I'd like to get the 5 stories out of my head - but just because I like them doesn't make them any good.

I'd like to have a job I enjoy, that I make a decent living at. Hell, I still don't know what I want to be when I grow up. Oops.

In my twenties, I was just making a living. It was okay, though, my life was still ahead of me. I just knew I didn't want a job that put me to sleep (as they usually did).

I spent pretty much all of my twenties in federal service with the Department of Defense - first in Outbound GBL's (government bills of lading - the shipping department) at Tinker AFB (the ONLY thing I'll ever thank Ronald Reagan for), followed then-husband to NYC and got a similar job, though a down-grade, at Defense Contracts whatever (can't remember the acronym), then lateralled to Defense Contracts whatever in Dallas when then-husband lost the job we moved to NYC for and got a crap job that didn't seem destined to last long. (oh, and Jimmy was starting to talk at that time - with a NY accent - and I thought, "No way in hell") Marriage is going downhill at that point, my eyes just beginning to open (actually I was in an avalanche, but didn't know it).

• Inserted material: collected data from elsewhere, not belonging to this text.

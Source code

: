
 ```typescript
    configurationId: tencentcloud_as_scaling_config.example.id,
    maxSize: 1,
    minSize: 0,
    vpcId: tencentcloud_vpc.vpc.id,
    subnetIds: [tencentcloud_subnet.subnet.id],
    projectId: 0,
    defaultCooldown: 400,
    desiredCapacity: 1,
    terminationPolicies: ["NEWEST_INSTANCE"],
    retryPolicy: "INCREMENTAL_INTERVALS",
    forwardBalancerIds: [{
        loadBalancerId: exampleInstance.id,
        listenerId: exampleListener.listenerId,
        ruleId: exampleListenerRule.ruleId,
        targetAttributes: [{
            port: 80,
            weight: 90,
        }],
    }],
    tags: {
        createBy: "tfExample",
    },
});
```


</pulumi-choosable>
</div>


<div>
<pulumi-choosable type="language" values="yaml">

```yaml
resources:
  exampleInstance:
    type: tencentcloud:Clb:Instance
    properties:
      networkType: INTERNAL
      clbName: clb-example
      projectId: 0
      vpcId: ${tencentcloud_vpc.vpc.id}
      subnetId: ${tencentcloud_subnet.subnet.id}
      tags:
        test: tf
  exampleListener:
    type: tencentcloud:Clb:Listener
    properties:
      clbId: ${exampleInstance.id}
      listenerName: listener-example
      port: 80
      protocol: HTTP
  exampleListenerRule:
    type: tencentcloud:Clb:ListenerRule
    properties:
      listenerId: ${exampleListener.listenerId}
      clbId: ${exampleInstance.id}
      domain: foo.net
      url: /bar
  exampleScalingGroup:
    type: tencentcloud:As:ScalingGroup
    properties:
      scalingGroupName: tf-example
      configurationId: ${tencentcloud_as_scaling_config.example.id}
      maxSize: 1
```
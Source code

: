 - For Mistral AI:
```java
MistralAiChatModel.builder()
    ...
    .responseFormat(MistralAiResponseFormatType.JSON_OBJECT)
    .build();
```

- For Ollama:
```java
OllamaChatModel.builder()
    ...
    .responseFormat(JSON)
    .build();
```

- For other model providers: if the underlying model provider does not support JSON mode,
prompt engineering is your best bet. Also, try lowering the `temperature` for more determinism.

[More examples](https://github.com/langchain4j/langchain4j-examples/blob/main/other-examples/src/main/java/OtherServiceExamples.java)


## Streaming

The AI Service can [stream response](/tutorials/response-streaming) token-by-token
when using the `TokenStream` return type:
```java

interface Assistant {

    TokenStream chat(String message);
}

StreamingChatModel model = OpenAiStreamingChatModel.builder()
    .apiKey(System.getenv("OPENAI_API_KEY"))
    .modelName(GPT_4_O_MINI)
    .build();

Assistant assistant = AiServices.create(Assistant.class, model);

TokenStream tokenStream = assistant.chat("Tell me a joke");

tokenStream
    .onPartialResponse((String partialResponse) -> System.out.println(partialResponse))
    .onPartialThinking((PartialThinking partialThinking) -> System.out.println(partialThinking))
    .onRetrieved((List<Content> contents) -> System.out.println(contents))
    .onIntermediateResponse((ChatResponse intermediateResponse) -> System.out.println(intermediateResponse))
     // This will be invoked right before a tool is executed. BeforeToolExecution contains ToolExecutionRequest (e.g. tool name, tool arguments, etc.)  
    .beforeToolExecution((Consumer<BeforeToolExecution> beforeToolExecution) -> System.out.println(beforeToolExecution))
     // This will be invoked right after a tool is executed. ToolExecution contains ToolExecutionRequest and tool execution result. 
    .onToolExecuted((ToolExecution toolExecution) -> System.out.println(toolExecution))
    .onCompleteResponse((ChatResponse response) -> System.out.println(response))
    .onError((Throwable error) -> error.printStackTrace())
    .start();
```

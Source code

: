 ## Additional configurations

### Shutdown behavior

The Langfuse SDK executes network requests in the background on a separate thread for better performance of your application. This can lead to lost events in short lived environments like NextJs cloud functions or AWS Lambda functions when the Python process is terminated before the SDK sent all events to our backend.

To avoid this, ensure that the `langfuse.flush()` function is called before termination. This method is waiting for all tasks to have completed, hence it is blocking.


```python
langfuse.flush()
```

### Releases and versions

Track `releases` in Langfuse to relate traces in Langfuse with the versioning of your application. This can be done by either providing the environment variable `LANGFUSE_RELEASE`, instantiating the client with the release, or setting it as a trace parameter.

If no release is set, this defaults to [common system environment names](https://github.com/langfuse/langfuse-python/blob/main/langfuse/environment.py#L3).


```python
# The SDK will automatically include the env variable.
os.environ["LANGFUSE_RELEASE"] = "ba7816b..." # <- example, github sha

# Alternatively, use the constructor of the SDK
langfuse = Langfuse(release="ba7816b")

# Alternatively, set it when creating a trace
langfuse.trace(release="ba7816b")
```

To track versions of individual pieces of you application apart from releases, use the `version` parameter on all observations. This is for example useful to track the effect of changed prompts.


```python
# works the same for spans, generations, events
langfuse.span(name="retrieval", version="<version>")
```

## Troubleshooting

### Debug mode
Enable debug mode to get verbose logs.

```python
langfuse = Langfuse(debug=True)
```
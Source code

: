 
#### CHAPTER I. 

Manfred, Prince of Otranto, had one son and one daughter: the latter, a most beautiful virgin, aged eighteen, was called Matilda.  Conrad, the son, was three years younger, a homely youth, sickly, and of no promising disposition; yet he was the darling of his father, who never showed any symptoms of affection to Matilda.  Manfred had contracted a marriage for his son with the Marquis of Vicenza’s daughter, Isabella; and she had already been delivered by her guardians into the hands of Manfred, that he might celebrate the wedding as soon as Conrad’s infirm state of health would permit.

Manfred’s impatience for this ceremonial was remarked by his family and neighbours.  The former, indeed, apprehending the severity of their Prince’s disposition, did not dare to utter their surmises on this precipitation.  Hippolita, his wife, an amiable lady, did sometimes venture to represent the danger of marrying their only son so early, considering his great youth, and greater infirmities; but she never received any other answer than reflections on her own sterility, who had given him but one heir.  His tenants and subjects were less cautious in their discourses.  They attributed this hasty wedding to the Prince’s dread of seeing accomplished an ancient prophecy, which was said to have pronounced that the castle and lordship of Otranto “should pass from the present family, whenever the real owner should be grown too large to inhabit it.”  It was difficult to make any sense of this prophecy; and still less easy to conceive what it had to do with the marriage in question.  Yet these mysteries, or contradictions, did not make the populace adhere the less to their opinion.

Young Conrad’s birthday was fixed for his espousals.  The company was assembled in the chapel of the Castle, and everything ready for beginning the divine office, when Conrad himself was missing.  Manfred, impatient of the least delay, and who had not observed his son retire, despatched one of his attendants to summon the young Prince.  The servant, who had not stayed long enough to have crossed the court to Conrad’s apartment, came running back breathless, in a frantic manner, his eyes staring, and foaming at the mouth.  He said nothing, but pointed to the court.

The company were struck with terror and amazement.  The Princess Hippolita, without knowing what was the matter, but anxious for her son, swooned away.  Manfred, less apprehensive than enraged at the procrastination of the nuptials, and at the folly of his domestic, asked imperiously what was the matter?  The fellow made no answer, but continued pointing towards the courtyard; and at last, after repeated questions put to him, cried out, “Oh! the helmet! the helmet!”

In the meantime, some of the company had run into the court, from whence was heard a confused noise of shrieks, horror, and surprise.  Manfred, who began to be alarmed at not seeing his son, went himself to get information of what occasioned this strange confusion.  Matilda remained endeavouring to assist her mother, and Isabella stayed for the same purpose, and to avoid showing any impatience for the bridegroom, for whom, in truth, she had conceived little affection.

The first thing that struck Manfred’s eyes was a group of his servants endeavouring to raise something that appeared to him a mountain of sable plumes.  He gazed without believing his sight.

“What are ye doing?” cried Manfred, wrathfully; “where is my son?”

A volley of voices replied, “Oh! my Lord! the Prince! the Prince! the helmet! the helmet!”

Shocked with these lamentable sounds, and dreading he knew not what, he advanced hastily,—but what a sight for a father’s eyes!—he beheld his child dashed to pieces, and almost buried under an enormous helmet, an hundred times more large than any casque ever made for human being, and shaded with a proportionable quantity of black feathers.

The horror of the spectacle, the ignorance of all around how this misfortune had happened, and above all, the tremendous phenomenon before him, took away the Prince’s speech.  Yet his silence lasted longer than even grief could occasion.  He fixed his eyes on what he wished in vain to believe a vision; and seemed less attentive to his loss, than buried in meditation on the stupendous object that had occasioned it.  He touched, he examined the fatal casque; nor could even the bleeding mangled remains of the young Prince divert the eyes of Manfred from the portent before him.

Now I'm approaching 30, the decade is coming to a close. My marriage has only gotten worse, and I no longer had any excuses for his abuse. And though the flex-time I had in Dallas really rocked, I hated my job. I was approaching ten years total in federal service, doing the same old shit with no advancement opportunities.

December 1, 1989, the worst day of my life.
I went to work and never went home. Then-husband (shortly to be ex-) and I had another fight the night before (and Jimmy was having recurring nightmares, and coloring mostly with black at daycare), He was driving me to the Irving DART (Dallas-area Rapid Transit) station where Jimmy and I took the bus downtown (Jimmy being at the federal daycare in the building next door to the train station). He was telling me what "my problems were". It was almost an out-of-body experience. I was quiet, just looking at him, asking myself "What are you doing?" I spent the day second- and third-guessing myself. I spent the night with a co-worker and my parents picked me up the next day. I spent a week back home. I almost went back. "I'll change, I'll go to counseling," he said. I went so far as to make air reservations, but then I realized that was just talk to get me back to the same ol' same ol'. Thats when I took off my wedding ring (that I bought anyway).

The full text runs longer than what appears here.